St. Petersburg’s public works department is preparing for a hurricane a week after clamping a pipe that leaked about 10,600 gallons of raw sewage into a flood-prone area.
At a Tuesday morning press conference, Mayor Ken Welch noted that crews lowered lake and pond levels where possible to prepare for Hurricane Idalia. Forecasters expect the storm to bring several inches of rain and a four-to-seven-foot storm surge to the area Tuesday night and Wednesday morning.
Claude Tankersley, public works administrator, said his team also checked storm grates and pipes known to collect debris and clog. However, a pit dug to capture untreated sewage from a broken force main in Riviera Bay is already dry and covered.
“We are confident that the storm and the storm surge will not impact this pipe,” Tankersley told the Catalyst. “Now, there is always the chance that the pipe might break again on its own. But we believe that’s a small chance, given the fact that we did that condition assessment.”
The problem began Aug. 18 when a homeowner noticed foul-smelling water seeping from the ground and spilling into the bay. City crews responded and vacuumed about 200 gallons of wastewater before it reached the waterway.
Another 600 gallons spilled overnight, and the leak grew exponentially Aug. 19 as crews attempted to repair the pipe. Approximately 10,000 additional gallons of sewage entered the bay, which borders the Weedon Island Preserve.
City workers dug a sandbag-lined pit to capture the wastewater as it leaked. They used vacuum trucks to remove the sewage and transport it to wastewater facilities for treatment.

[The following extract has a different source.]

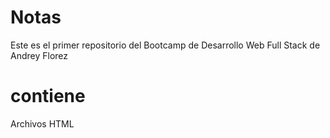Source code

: # Notas
Este es el primer repositorio del Bootcamp de Desarrollo Web Full Stack de Andrey Florez

# contiene
Archivos HTML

The public works department clamped the pipe and stopped the leak by Aug. 21. Extensive testing showed that once-elevated bacteria levels returned to acceptable limits Aug. 23.
Welch declared a Local State of Emergency ahead of Hurricane Idalia five days later. Tankersley explained why he remains unconcerned.
“The pipe is buried underground, and we’ve closed the pit back up,” he said. “Because the groundwater in that area is so high anyway, the pipe is constantly submerged in groundwater as it is.
“The pipe is carrying sewage collected from north of Gandy Boulevard. So, the storm surge should not affect the flow of sewage through the pipe, nor should it affect the condition of the pipe itself.”
City crews realized the mile-long, 24-inch force main was unsalvageable. They are now accelerating efforts to implement a bypass pipe.
Tankersley said it would take at least a month to get it in the ground due to its size and length. However, he noted that independent metallurgists and engineers studied the outdated pipe to determine the likelihood of another break.
Tankersley said they “found nothing to indicate that the pipe is in any danger of breaking again.” In addition, workers cleared the pit and left it open to observe any leakage as they brought the force main back online.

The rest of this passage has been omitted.